Improved Field-Based Soybean Seed Counting and Localization with Feature Level Considered.

作者信息

Zhao Jiangsan, Kaga Akito, Yamada Tetsuya, Komatsu Kunihiko, Hirata Kaori, Kikuchi Akio, Hirafuji Masayuki, Ninomiya Seishi, Guo Wei

机构信息

Graduate School of Agriculture and Life Sciences, The University of Tokyo, Tokyo, Japan.

Institute of Crop Sciences, National Agriculture and Food Research Organization, Tsukuba, Ibaraki, Japan.

出版信息

Plant Phenomics. 2023;5:0026. doi: 10.34133/plantphenomics.0026. Epub 2023 Mar 15.

Abstract

Developing automated soybean seed counting tools will help automate yield prediction before harvesting and improving selection efficiency in breeding programs. An integrated approach for counting and localization is ideal for subsequent analysis.

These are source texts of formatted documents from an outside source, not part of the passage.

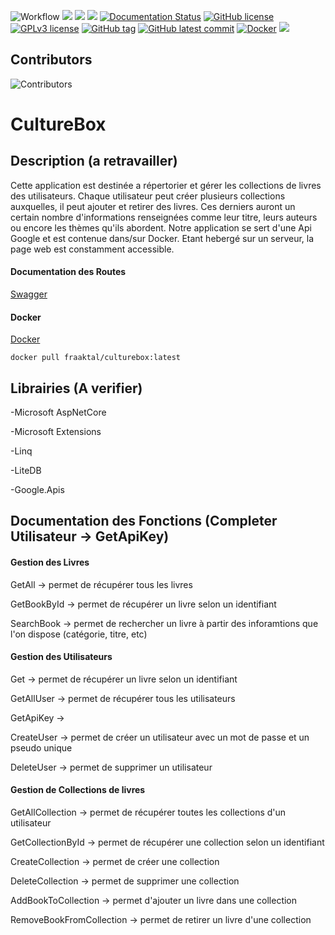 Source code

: 
![Workflow](https://github.com/Fraaktal/CultureBox/actions/workflows/workflow.yml/badge.svg)
![](https://img.shields.io/github/languages/top/Fraaktal/CultureBox)
![](https://img.shields.io/github/issues-raw/Fraaktal/CultureBox)
![](https://img.shields.io/github/issues-closed-raw/Fraaktal/CultureBox)
[![Documentation Status](https://readthedocs.org/projects/ansicolortags/badge/?version=latest)](http://ansicolortags.readthedocs.io/?badge=latest)
[![GitHub license](https://img.shields.io/github/license/Fraaktal/CultureBox.svg)](https://github.com/Fraaktal/CultureBox/blob/master/LICENSE)
[![GPLv3 license](https://img.shields.io/badge/License-GPLv3-blue.svg)](http://perso.crans.org/besson/LICENSE.html)
[![GitHub tag](https://img.shields.io/github/tag/Fraaktal/CultureBox.svg)](https://GitHub.com/Fraaktal/CultureBox/tags/)
[![GitHub latest commit](https://badgen.net/github/last-commit/Fraaktal/CultureBox)](https://GitHub.com/Fraaktal/CultureBox/commit/)
[![Docker](https://badgen.net/badge/icon/docker?icon=docker&label)](https://https://docker.com/)
![](https://img.shields.io/github/repo-size/Fraaktal/CultureBox)

## Contributors
![Contributors](https://contrib.rocks/image?repo=Fraaktal/CultureBox) 

# CultureBox

## Description (a retravailler)
Cette application est destinée a répertorier et gérer les collections de livres des utilisateurs. Chaque utilisateur peut créer plusieurs collections auxquelles, il peut ajouter et retirer des livres. Ces derniers auront un certain nombre d'informations renseignées comme leur titre, leurs auteurs ou encore les thèmes qu'ils abordent.
Notre application se sert d'une Api Google et est contenue dans/sur Docker.
Etant hebergé sur un serveur, la page web est constamment accessible.



#### Documentation des Routes
[Swagger](http://server-fraaktal.ddns.net:4208/swagger/index.html#/User/User_GetAllUser)


#### Docker
[Docker](https://hub.docker.com/r/fraaktal/culturebox)  

` docker pull fraaktal/culturebox:latest `


## Librairies (A verifier)
-Microsoft AspNetCore

-Microsoft Extensions

-Linq

-LiteDB

-Google.Apis

## Documentation des Fonctions (Completer Utilisateur -> GetApiKey)

#### Gestion des Livres

GetAll -> permet de récupérer tous les livres

GetBookById -> permet de récupérer un livre selon un identifiant 

SearchBook -> permet de rechercher un livre à partir des inforamtions que l'on dispose (catégorie, titre, etc)

#### Gestion des Utilisateurs

Get -> permet de récupérer un livre selon un identifiant

GetAllUser -> permet de récupérer tous les utilisateurs

GetApiKey ->

CreateUser -> permet de créer un utilisateur avec un mot de passe et un pseudo unique

DeleteUser -> permet de supprimer un utilisateur

#### Gestion de Collections de livres

GetAllCollection -> permet de récupérer toutes les collections d'un utilisateur

GetCollectionById -> permet de récupérer une collection selon un identifiant

CreateCollection -> permet de créer une collection

DeleteCollection -> permet de supprimer une collection

AddBookToCollection -> permet d'ajouter un livre dans une collection

RemoveBookFromCollection -> permet de retirer un livre d'une collection


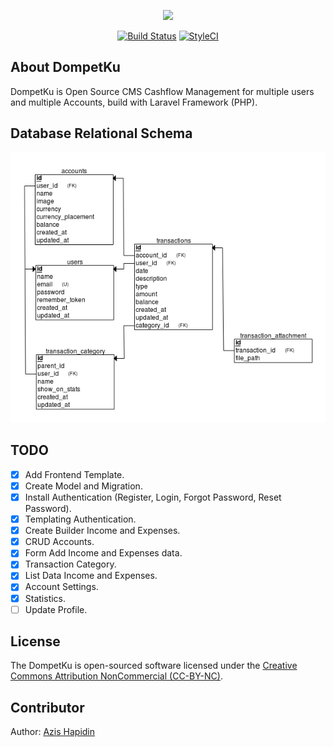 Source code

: <p align="center"><img src="public/assets/images/logo.png"></p>

<p align="center">
<a href="https://travis-ci.org/azishapidin/dompetku"><img src="https://travis-ci.org/azishapidin/dompetku.svg?branch=master" alt="Build Status"></a>
<a href="https://styleci.io/repos/127994456"><img src="https://styleci.io/repos/127994456/shield?branch=master" alt="StyleCI"></a>
</p>

## About DompetKu

DompetKu is Open Source CMS Cashflow Management for multiple users and multiple Accounts, build with Laravel Framework (PHP).

## Database Relational Schema

![Relational Schema](docs/images/diagram.png  "Relational Schema")

## TODO

- [x] Add Frontend Template.
- [x] Create Model and Migration.
- [x] Install Authentication (Register, Login, Forgot Password, Reset Password).
- [x] Templating Authentication.
- [x] Create Builder Income and Expenses.
- [x] CRUD Accounts.
- [x] Form Add Income and Expenses data.
- [x] Transaction Category.
- [x] List Data Income and Expenses.
- [x] Account Settings.
- [x] Statistics.
- [ ] Update Profile.

## License

The DompetKu is open-sourced software licensed under the [Creative Commons Attribution NonCommercial (CC-BY-NC)](https://tldrlegal.com/license/creative-commons-attribution-noncommercial-(cc-nc)).

## Contributor

Author: [Azis Hapidin](https://azishapidin.com/) 
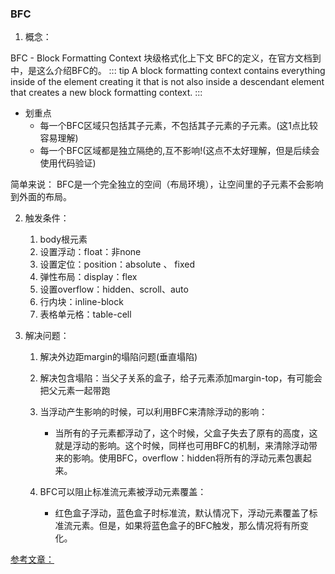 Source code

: ### BFC
  1. 概念：

  BFC - Block Formatting Context 块级格式化上下文 BFC的定义，在官方文档到中，是这么介绍BFC的。
  ::: tip
  A block formatting context contains everything inside of the element creating it that is not also inside a descendant element that creates a new block formatting context. 
  ::: 
  
  * 划重点
      * 每一个BFC区域只包括其子元素，不包括其子元素的子元素。(这1点比较容易理解)
      * 每一个BFC区域都是独立隔绝的,互不影响!(这点不太好理解，但是后续会使用代码验证)

  简单来说：
    BFC是一个完全独立的空间（布局环境），让空间里的子元素不会影响到外面的布局。

  2. 触发条件： 
      1. body根元素
      2. 设置浮动：float：非none
      3. 设置定位：position：absolute 、 fixed
      4. 弹性布局：display：flex
      5. 设置overflow：hidden、scroll、auto
      6. 行内块：inline-block
      7. 表格单元格：table-cell

  3. 解决问题：
      1. 解决外边距margin的塌陷问题(垂直塌陷)

      2. 解决包含塌陷：当父子关系的盒子，给子元素添加margin-top，有可能会把父元素一起带跑

      3. 当浮动产生影响的时候，可以利用BFC来清除浮动的影响：
          * 当所有的子元素都浮动了，这个时候，父盒子失去了原有的高度，这就是浮动的影响。这个时候，同样也可用BFC的机制，来清除浮动带来的影响。使用BFC，overflow：hidden将所有的浮动元素包裹起来。

      4. BFC可以阻止标准流元素被浮动元素覆盖：
          * 红色盒子浮动，蓝色盒子时标准流，默认情况下，浮动元素覆盖了标准流元素。但是，如果将蓝色盒子的BFC触发，那么情况将有所变化。

[参考文章：](https://www.itcast.cn/news/20201016/16152387135.shtml)

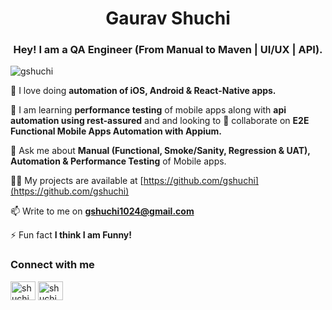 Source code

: <h1 align="center">Gaurav Shuchi</h1>
<h3 align="center">Hey! I am a QA Engineer (From Manual to Maven | UI/UX | API).</h3>

<p align="left"> <img src="https://komarev.com/ghpvc/?username=gshuchi&label=Profile%20views&color=0e75b6&style=flat" alt="gshuchi" /> </p>

🔭 I love doing **automation of iOS, Android & React-Native apps.**

🌱 I am learning **performance testing** of mobile apps along with **api automation using rest-assured** and and looking to 👯 collaborate on **E2E Functional Mobile Apps Automation with Appium.**

💬 Ask me about **Manual (Functional, Smoke/Sanity, Regression & UAT), Automation & Performance Testing** of Mobile apps.

👨‍💻 My projects are available at [https://github.com/gshuchi](https://github.com/gshuchi)

📫 Write to me on **gshuchi1024@gmail.com**

⚡ Fun fact **I think I am Funny!**

<h3 align="left">Connect with me</h3>
<p align="left">
<a href="https://twitter.com/shuchigaurav" target="blank"><img align="center" src="https://raw.githubusercontent.com/rahuldkjain/github-profile-readme-generator/master/src/images/icons/Social/twitter.svg" alt="shuchigaurav" height="30" width="40" /></a>
<a href="https://linkedin.com/in/shuchigaurav" target="blank"><img align="center" src="https://raw.githubusercontent.com/rahuldkjain/github-profile-readme-generator/master/src/images/icons/Social/linked-in-alt.svg" alt="shuchigaurav" height="30" width="40" /></a>
</p>

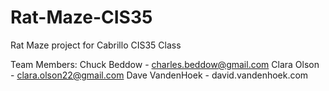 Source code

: # Rat-Maze-CIS35
Rat Maze project for Cabrillo CIS35 Class

Team Members:
Chuck Beddow - charles.beddow@gmail.com
Clara Olson - clara.olson22@gmail.com
Dave VandenHoek - david.vandenhoek.com



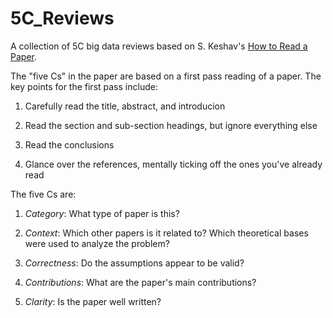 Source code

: # 5C_Reviews
A collection of 5C big data reviews based on S. Keshav's [How to Read a Paper](https://web.stanford.edu/class/ee384m/Handouts/HowtoReadPaper.pdf).

The "five Cs" in the paper are based on a first pass reading of a paper. The key points for the first pass include:

1) Carefully read the title, abstract, and introducion

2) Read the section and sub-section headings, but ignore everything else

3) Read the conclusions

4) Glance over the references, mentally ticking off the ones you've already read

The five Cs are:

1) *Category*: What type of paper is this?

2) *Context*: Which other papers is it related to? Which theoretical bases were used to analyze the problem?

3) *Correctness*: Do the assumptions appear to be valid?

4) *Contributions*: What are the paper's main contributions?

5) *Clarity*: Is the paper well written? 
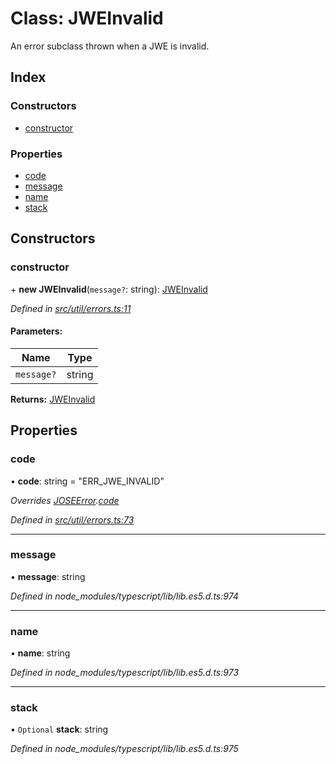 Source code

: # Class: JWEInvalid

An error subclass thrown when a JWE is invalid.

## Index

### Constructors

* [constructor](_util_errors_.jweinvalid.md#constructor)

### Properties

* [code](_util_errors_.jweinvalid.md#code)
* [message](_util_errors_.jweinvalid.md#message)
* [name](_util_errors_.jweinvalid.md#name)
* [stack](_util_errors_.jweinvalid.md#stack)

## Constructors

### constructor

\+ **new JWEInvalid**(`message?`: string): [JWEInvalid](_util_errors_.jweinvalid.md)

*Defined in [src/util/errors.ts:11](https://github.com/panva/jose/blob/v3.5.1/src/util/errors.ts#L11)*

#### Parameters:

Name | Type |
------ | ------ |
`message?` | string |

**Returns:** [JWEInvalid](_util_errors_.jweinvalid.md)

## Properties

### code

•  **code**: string = "ERR\_JWE\_INVALID"

*Overrides [JOSEError](_util_errors_.joseerror.md).[code](_util_errors_.joseerror.md#code)*

*Defined in [src/util/errors.ts:73](https://github.com/panva/jose/blob/v3.5.1/src/util/errors.ts#L73)*

___

### message

•  **message**: string

*Defined in node_modules/typescript/lib/lib.es5.d.ts:974*

___

### name

•  **name**: string

*Defined in node_modules/typescript/lib/lib.es5.d.ts:973*

___

### stack

• `Optional` **stack**: string

*Defined in node_modules/typescript/lib/lib.es5.d.ts:975*
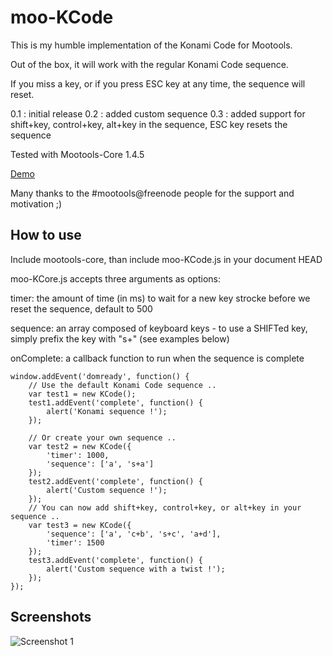 moo-KCode
===========

This is my humble implementation of the Konami Code for Mootools.

Out of the box, it will work with the regular Konami Code sequence.

If you miss a key, or if you press ESC key at any time, the sequence will reset.

0.1 : initial release
0.2 : added custom sequence
0.3 : added support for shift+key, control+key, alt+key in the sequence, ESC key resets the sequence

Tested with Mootools-Core 1.4.5

[Demo](https://tinker.io/d245d)

Many thanks to the #mootools@freenode people for the support and motivation ;)

How to use
----------

Include mootools-core, than include moo-KCode.js in your document HEAD

moo-KCore.js accepts three arguments as options:

timer: the amount of time (in ms) to wait for a new key strocke before we reset the sequence, default to 500

sequence: an array composed of keyboard keys - to use a SHIFTed key, simply prefix the key with "s+" (see examples below)

onComplete: a callback function to run when the sequence is complete

	window.addEvent('domready', function() {
		// Use the default Konami Code sequence ..
		var test1 = new KCode();
		test1.addEvent('complete', function() {
			alert('Konami sequence !');
		});
	
		// Or create your own sequence ..
		var test2 = new KCode({
			'timer': 1000,
			'sequence': ['a', 's+a']
		});
		test2.addEvent('complete', function() {
			alert('Custom sequence !');
		});
		// You can now add shift+key, control+key, or alt+key in your sequence ..
		var test3 = new KCode({
			'sequence': ['a', 'c+b', 's+c', 'a+d'],
			'timer': 1500
		});
		test3.addEvent('complete', function() {
			alert('Custom sequence with a twist !');
		});
	});

Screenshots
-----------

![Screenshot 1](https://raw.github.com/kelexel/moo-KCode/master/moo-KCode.png)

The traditional method of object counting is labor-intensive and error-prone and has low localization accuracy. To quantify soybean seed directly rather than sequentially, we propose a P2PNet-Soy method. Several strategies were considered to adjust the architecture and subsequent postprocessing to maximize model performance in seed counting and localization. First, unsupervised clustering was applied to merge closely located overcounts. Second, low-level features were included with high-level features to provide more information. Third, atrous convolution with different kernel sizes was applied to low- and high-level features to extract scale-invariant features to factor in soybean size variation. Fourth, channel and spatial attention effectively separated the foreground and background for easier soybean seed counting and localization. At last, the input image was added to these extracted features to improve model performance. Using 24 soybean accessions as experimental materials, we trained the model on field images of individual soybean plants obtained from one side and tested them on images obtained from the opposite side, with all the above strategies. The superiority of the proposed P2PNet-Soy in soybean seed counting and localization over the original P2PNet was confirmed by a reduction in the value of the mean absolute error, from 105.55 to 12.94. Furthermore, the trained model worked effectively on images obtained directly from the field without background interference.

摘要

开发自动化大豆种子计数工具将有助于在收获前自动进行产量预测,并提高育种计划中的选择效率。一种用于计数和定位的集成方法对于后续分析是理想的。传统的目标计数方法劳动强度大、容易出错且定位精度低。为了直接而非顺序地量化大豆种子,我们提出了一种P2PNet-Soy方法。我们考虑了几种策略来调整架构和后续的后处理,以在种子计数和定位方面最大化模型性能。首先,应用无监督聚类来合并位置相近的重复计数。其次,将低级特征与高级特征相结合以提供更多信息。第三,将不同内核大小的空洞卷积应用于低级和高级特征,以提取尺度不变特征,从而考虑大豆大小的变化。第四,通道和空间注意力有效地分离了前景和背景,以便更轻松地进行大豆种子计数和定位。最后,将输入图像添加到这些提取的特征中以提高模型性能。我们以24个大豆种质为实验材料,使用上述所有策略,在从一侧获得的单个大豆植株的田间图像上训练模型,并在从另一侧获得的图像上对其进行测试。通过将平均绝对误差值从105.55降低到12.94,证实了所提出的P2PNet-Soy在大豆种子计数和定位方面优于原始的P2PNet。此外,训练后的模型在直接从田间获得的无背景干扰的图像上有效工作。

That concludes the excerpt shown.